Exercise goal » Taking the records below, count the lines in which "item" appears and supply only the count.

Records »
== Segment start ==
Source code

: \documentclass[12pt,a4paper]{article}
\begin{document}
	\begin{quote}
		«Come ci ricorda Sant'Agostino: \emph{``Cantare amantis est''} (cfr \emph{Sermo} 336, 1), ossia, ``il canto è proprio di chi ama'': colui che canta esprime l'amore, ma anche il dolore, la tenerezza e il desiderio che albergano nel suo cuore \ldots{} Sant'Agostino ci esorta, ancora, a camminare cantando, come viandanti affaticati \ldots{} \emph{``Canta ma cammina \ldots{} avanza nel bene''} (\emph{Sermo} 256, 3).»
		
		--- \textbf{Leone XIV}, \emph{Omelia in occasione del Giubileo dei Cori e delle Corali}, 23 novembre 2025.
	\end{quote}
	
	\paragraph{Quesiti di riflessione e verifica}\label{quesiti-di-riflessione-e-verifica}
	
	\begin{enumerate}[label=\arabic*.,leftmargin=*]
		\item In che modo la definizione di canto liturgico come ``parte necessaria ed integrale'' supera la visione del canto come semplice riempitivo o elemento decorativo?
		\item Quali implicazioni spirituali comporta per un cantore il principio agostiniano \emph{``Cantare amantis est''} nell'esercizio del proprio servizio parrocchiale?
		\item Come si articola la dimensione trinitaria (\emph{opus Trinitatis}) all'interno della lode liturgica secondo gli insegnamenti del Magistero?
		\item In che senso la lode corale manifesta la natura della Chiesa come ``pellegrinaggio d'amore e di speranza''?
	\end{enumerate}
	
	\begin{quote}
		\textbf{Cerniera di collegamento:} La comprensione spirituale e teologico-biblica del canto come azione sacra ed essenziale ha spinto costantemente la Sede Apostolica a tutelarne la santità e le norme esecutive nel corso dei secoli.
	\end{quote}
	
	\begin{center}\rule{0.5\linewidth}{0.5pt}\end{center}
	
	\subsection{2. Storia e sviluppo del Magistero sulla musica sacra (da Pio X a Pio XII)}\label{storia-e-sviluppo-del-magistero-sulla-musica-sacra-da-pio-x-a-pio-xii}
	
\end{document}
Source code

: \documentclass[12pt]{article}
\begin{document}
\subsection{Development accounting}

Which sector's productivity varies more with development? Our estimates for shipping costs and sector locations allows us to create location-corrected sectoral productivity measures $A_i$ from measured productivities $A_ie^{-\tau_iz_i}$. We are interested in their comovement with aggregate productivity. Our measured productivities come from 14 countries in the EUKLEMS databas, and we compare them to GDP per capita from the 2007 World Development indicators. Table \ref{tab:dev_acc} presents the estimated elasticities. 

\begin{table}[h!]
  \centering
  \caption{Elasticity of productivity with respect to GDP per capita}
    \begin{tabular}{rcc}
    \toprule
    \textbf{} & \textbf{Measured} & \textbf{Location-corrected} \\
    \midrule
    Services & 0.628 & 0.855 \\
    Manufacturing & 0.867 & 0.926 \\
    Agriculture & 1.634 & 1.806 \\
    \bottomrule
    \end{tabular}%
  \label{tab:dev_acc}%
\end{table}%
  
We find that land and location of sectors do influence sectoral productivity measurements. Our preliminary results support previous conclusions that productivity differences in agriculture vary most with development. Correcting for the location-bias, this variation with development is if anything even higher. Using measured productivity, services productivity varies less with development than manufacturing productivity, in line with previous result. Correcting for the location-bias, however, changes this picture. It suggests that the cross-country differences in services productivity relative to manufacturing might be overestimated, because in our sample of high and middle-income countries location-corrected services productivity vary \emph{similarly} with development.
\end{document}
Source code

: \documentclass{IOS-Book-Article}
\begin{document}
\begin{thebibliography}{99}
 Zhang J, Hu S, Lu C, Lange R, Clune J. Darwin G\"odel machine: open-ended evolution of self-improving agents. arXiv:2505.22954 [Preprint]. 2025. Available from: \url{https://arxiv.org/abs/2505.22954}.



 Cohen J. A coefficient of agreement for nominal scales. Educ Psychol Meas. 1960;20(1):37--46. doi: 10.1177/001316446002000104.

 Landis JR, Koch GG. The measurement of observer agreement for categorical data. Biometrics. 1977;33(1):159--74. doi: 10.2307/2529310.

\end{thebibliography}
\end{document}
== Segment end ==
Response area » 4